Kate Chisholm

I, Bette Davis

Plus: two award-winning plays on the World Service that crackle with energy

Bette Davis, 1940 (Photo: STF/AFP/Getty) 
issue 18 April 2015

It was called Frankly Speaking and by golly it was. The great screen actress Bette Davis was being interviewed by not one but two men: George Coulouris, with whom she co-starred in Hollywood, and a BBC producer. ‘It’s a little sad for some of us who adore your work that a lot of your best performances have been in fairly trivial films,’ said the producer, Peter Duval-Smith, as if to tempt Davis into dishing the dirt on the directors who made her what she became. ‘I don’t know what you’re talking about,’ Davis replied, not a woman to be tricked into anything.

‘Who do you think made you a star?’ Duval-Smith persisted.

‘Me myself,’ said Davis. ‘And my sweat, blood and tears…’

‘Nobody helped you?’

‘Beyond that, there were the fabulous public relations people.
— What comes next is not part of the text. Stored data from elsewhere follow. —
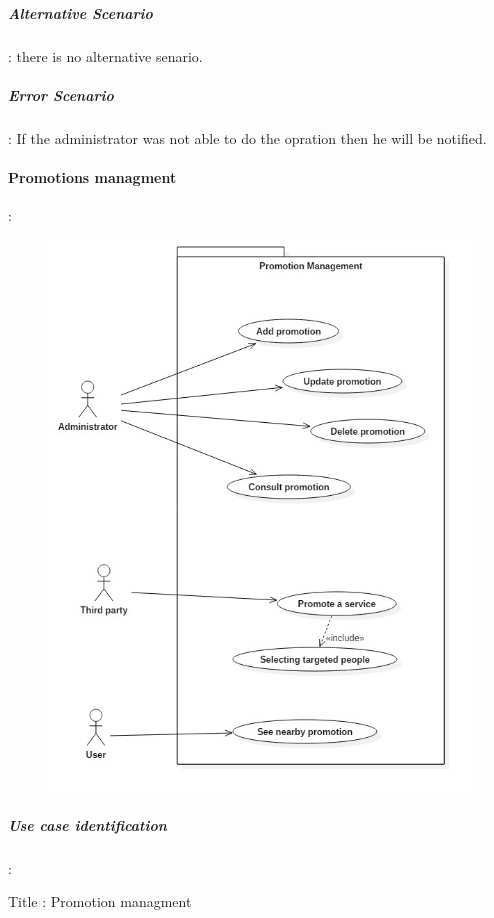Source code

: \subparagraph{Alternative Scenario} :
\label{sec:sec01}
there is no alternative senario.
\subparagraph{Error Scenario} :
\label{sec:sec01}
If the administrator was not able to do the opration then he will be notified.

 \paragraph{Promotions managment} :
\label{sec:sec01}   

 \begin{figure}[H]
	\centering
	\includegraphics[height=0.4\textheight]{fig01/PromotionUseCaseDiagram}
	\label{fig:FilialesEtClients}
\end{figure}

\subparagraph{Use case identification} :
\label{sec:sec01} 

Title : Promotion managment

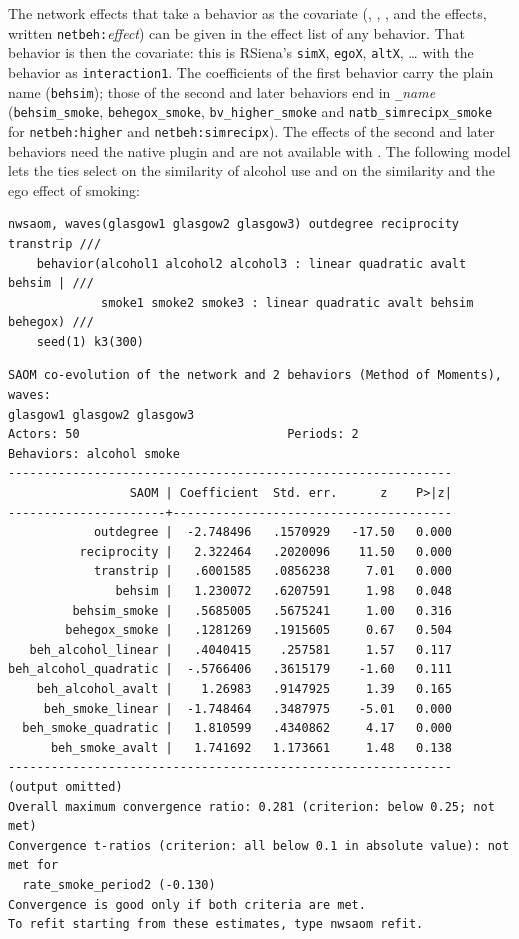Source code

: The network effects that take a behavior as the covariate (, , ,  and the  effects, written \texttt{netbeh:}\emph{effect}) can be given in the effect list of any behavior. That behavior is then the covariate: this is RSiena's \texttt{simX}, \texttt{egoX}, \texttt{altX}, \dots{} with the behavior as \texttt{interaction1}. The coefficients of the first behavior carry the plain name (\texttt{behsim}); those of the second and later behaviors end in \texttt{\_}\emph{name} (\texttt{behsim\_smoke}, \texttt{behegox\_smoke}, \texttt{bv\_higher\_smoke} and \texttt{natb\_simrecipx\_smoke} for \texttt{netbeh:higher} and \texttt{netbeh:simrecipx}). The effects of the second and later behaviors need the native plugin and are not available with . The following model lets the ties select on the similarity of alcohol use and on the similarity and the ego effect of smoking:
\begin{lstlisting}
nwsaom, waves(glasgow1 glasgow2 glasgow3) outdegree reciprocity transtrip ///
    behavior(alcohol1 alcohol2 alcohol3 : linear quadratic avalt behsim | ///
             smoke1 smoke2 smoke3 : linear quadratic avalt behsim behegox) ///
    seed(1) k3(300)
\end{lstlisting}
\begin{lstlisting}
SAOM co-evolution of the network and 2 behaviors (Method of Moments), waves:
glasgow1 glasgow2 glasgow3
Actors: 50                             Periods: 2
Behaviors: alcohol smoke
--------------------------------------------------------------
                 SAOM | Coefficient  Std. err.      z    P>|z|
----------------------+---------------------------------------
            outdegree |  -2.748496   .1570929   -17.50   0.000
          reciprocity |   2.322464   .2020096    11.50   0.000
            transtrip |   .6001585   .0856238     7.01   0.000
               behsim |   1.230072   .6207591     1.98   0.048
         behsim_smoke |   .5685005   .5675241     1.00   0.316
        behegox_smoke |   .1281269   .1915605     0.67   0.504
   beh_alcohol_linear |   .4040415    .257581     1.57   0.117
beh_alcohol_quadratic |  -.5766406   .3615179    -1.60   0.111
    beh_alcohol_avalt |    1.26983   .9147925     1.39   0.165
     beh_smoke_linear |  -1.748464   .3487975    -5.01   0.000
  beh_smoke_quadratic |   1.810599   .4340862     4.17   0.000
      beh_smoke_avalt |   1.741692   1.173661     1.48   0.138
--------------------------------------------------------------
(output omitted)
Overall maximum convergence ratio: 0.281 (criterion: below 0.25; not met)
Convergence t-ratios (criterion: all below 0.1 in absolute value): not met for
  rate_smoke_period2 (-0.130)
Convergence is good only if both criteria are met.
To refit starting from these estimates, type nwsaom refit.
\end{lstlisting}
They presented us to the public.’

Davis had a point. The Hollywood studios invented PR in the 1930s, taking over their stars and remodelling them for public consumption. But it was daring of her to ignore the directors, producers, money men behind all those films. Nothing was going to get in the way of her achievement, or her passion for motion pictures. ‘I loathe theatre,’ she said. ‘I loathe the life.’ Adding, as if we hadn’t already understood her point, ‘I loathe sitting around all day and wanting to work all night.’

There’s something about this interview (first broadcast on the old Home Service in 1963 and aired again on Radio 4 Extra on Tuesday) that’s so raw, so bristling with energy and life. It was startling, and absolutely gripping. Davis, who died in 1989, refused to be drawn on her private life (those four marriages) or that infamously venomous relationship with Joan Crawford, her co-star in Whatever Happened to Baby Jane? But you don’t feel cheated by her unwillingness to confide. On the contrary, she withholds and at the same times bares all. On no account could she ever have been swaddled by her agent, so confident was she of her star quality.

The effect is arresting. It’s hard to convey on the page the menace contained in her cackling ‘don’t-mess-with-me!’ laugh, or the way she intimidated both men. You can hear her thumping her hands on the table and Duval-Smith and Coulouris whimpering their agreement.

‘If you hadn’t been in it, I don’t think we’d remember Dark Victory,’ Duval-Smith daringly suggested.

‘I beg your pardon… I beg your pardon.’

Two large intakes of breath as Duval-Smith and Coulouris struggle to find something else to talk about. You could almost feel the tension.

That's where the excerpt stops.